Search the records below for "tableExists"; copy each line that has it.

- - -

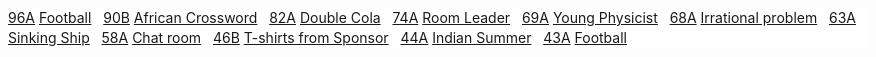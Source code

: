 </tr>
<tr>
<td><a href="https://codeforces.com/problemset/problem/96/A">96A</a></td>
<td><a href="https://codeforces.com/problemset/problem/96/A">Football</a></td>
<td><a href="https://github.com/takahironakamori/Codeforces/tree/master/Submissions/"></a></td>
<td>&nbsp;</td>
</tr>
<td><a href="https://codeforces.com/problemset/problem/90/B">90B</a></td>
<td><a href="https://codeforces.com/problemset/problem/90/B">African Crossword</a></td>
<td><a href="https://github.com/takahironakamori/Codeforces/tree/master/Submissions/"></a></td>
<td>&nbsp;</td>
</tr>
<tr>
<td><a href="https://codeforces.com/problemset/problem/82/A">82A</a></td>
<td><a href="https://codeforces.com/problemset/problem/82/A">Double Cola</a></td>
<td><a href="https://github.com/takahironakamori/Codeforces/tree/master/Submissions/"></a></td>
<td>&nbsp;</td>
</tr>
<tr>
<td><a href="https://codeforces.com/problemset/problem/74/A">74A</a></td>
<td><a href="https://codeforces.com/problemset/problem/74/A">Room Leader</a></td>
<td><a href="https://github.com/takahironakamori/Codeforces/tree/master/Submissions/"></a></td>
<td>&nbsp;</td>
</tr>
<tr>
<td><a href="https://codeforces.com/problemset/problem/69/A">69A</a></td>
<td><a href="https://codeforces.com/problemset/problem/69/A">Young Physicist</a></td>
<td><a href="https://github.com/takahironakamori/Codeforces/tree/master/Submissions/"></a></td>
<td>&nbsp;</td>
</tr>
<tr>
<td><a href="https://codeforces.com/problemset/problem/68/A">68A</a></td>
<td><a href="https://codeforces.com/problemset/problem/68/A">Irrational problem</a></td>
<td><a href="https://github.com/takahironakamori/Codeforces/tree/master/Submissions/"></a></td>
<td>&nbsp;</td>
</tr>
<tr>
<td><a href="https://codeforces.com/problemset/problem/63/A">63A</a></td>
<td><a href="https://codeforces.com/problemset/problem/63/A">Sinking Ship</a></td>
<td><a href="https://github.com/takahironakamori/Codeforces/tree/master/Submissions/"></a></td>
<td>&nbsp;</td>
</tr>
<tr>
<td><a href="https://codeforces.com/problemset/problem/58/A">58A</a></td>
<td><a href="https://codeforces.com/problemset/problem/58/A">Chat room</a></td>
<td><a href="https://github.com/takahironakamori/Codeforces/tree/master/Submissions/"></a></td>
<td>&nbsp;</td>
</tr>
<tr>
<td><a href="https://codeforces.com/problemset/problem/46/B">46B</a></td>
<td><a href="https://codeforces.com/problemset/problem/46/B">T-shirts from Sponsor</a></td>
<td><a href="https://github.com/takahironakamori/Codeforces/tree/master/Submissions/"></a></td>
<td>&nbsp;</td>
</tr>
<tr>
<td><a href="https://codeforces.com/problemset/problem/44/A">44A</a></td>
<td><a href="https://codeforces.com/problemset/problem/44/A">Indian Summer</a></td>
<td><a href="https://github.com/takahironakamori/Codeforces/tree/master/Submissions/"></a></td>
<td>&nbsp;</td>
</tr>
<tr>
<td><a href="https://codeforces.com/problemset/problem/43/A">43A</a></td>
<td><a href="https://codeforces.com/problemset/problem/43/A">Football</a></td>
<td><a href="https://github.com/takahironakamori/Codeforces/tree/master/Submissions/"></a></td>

- - -

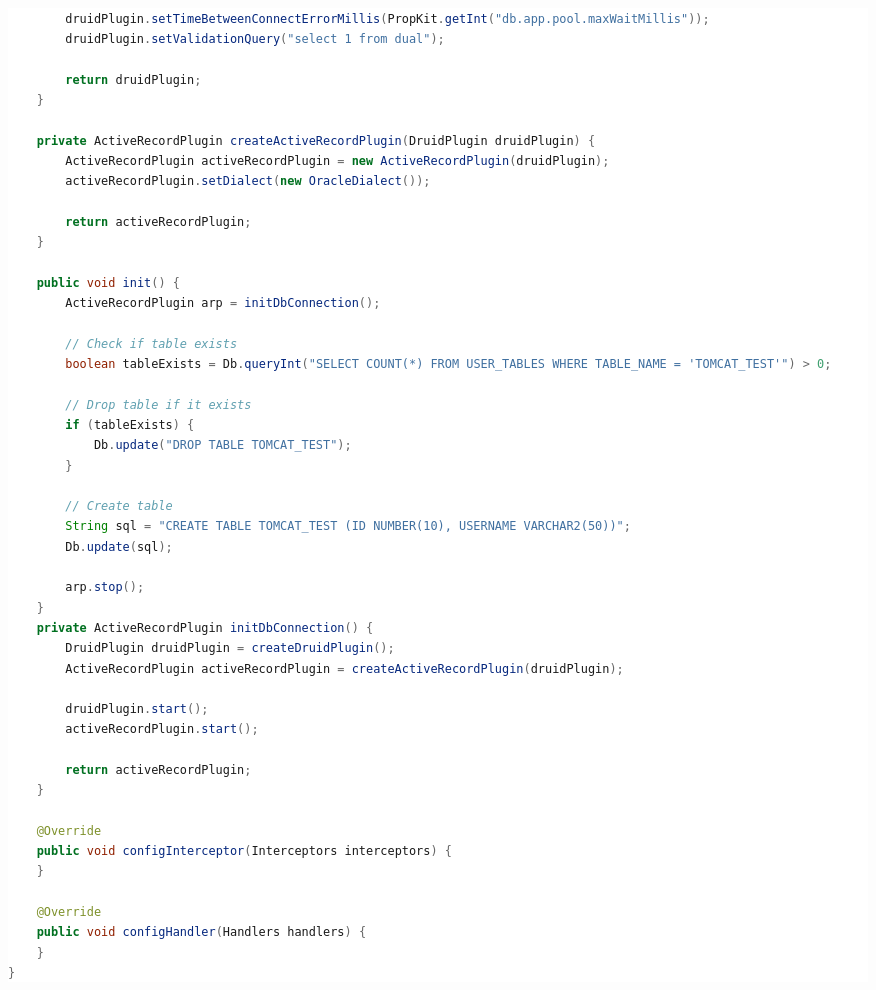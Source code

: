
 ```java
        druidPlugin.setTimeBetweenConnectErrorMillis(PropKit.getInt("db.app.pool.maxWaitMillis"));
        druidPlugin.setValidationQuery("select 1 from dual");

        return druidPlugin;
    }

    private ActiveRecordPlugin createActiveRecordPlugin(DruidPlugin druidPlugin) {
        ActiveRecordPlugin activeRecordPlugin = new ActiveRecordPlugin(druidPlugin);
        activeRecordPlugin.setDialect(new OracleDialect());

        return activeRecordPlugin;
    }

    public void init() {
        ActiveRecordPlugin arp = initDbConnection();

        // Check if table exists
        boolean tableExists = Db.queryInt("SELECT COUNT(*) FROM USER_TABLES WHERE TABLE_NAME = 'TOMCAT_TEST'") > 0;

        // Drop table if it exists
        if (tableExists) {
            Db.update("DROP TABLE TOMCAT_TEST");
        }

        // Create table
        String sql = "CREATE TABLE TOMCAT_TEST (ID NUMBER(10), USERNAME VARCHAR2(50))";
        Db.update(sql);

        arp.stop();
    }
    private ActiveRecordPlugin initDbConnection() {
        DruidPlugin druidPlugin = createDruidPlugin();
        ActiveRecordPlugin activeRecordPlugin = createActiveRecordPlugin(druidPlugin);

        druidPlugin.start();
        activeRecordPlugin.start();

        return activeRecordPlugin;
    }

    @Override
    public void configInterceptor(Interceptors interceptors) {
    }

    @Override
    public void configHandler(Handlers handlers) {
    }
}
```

- - -

## [Solved exercise]
        boolean tableExists = Db.queryInt("SELECT COUNT(*) FROM USER_TABLES WHERE TABLE_NAME = 'TOMCAT_TEST'") > 0;
        if (tableExists) {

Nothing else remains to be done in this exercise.